▶ _Work task_
The required answer is a copy of each line in the entries below that includes "загрузчика".
----- Dataset content -----
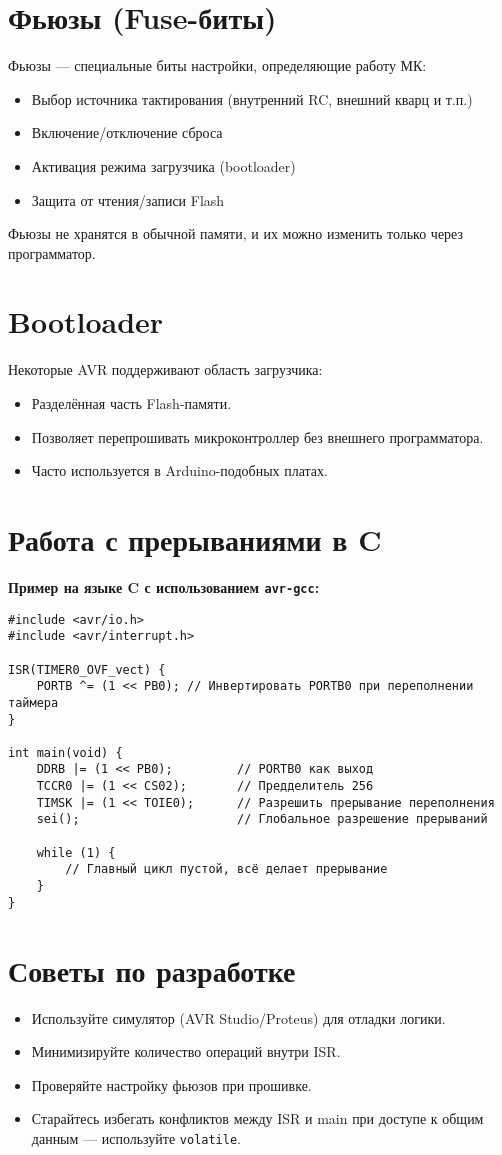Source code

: \documentclass[a4paper,12pt]{article}
\begin{document}
\section{Фьюзы (Fuse-биты)}
Фьюзы — специальные биты настройки, определяющие работу МК:
\begin{itemize}
    \item Выбор источника тактирования (внутренний RC, внешний кварц и т.п.)
    \item Включение/отключение сброса
    \item Активация режима загрузчика (bootloader)
    \item Защита от чтения/записи Flash
\end{itemize}

Фьюзы не хранятся в обычной памяти, и их можно изменить только через программатор.

\section{Bootloader}
Некоторые AVR поддерживают область загрузчика:
\begin{itemize}
    \item Разделённая часть Flash-памяти.
    \item Позволяет перепрошивать микроконтроллер без внешнего программатора.
    \item Часто используется в Arduino-подобных платах.
\end{itemize}

\section{Работа с прерываниями в C}
\textbf{Пример на языке C с использованием \texttt{avr-gcc}:}

\begin{verbatim}
#include <avr/io.h>
#include <avr/interrupt.h>

ISR(TIMER0_OVF_vect) {
    PORTB ^= (1 << PB0); // Инвертировать PORTB0 при переполнении таймера
}

int main(void) {
    DDRB |= (1 << PB0);         // PORTB0 как выход
    TCCR0 |= (1 << CS02);       // Предделитель 256
    TIMSK |= (1 << TOIE0);      // Разрешить прерывание переполнения
    sei();                      // Глобальное разрешение прерываний

    while (1) {
        // Главный цикл пустой, всё делает прерывание
    }
}
\end{verbatim}

\section{Советы по разработке}
\begin{itemize}
    \item Используйте симулятор (AVR Studio/Proteus) для отладки логики.
    \item Минимизируйте количество операций внутри ISR.
    \item Проверяйте настройку фьюзов при прошивке.
    \item Старайтесь избегать конфликтов между ISR и main при доступе к общим данным — используйте \texttt{volatile}.
\end{itemize}
\end{document}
-----
▶ _Solution to this exercise_
    \item Активация режима загрузчика (bootloader)
Некоторые AVR поддерживают область загрузчика:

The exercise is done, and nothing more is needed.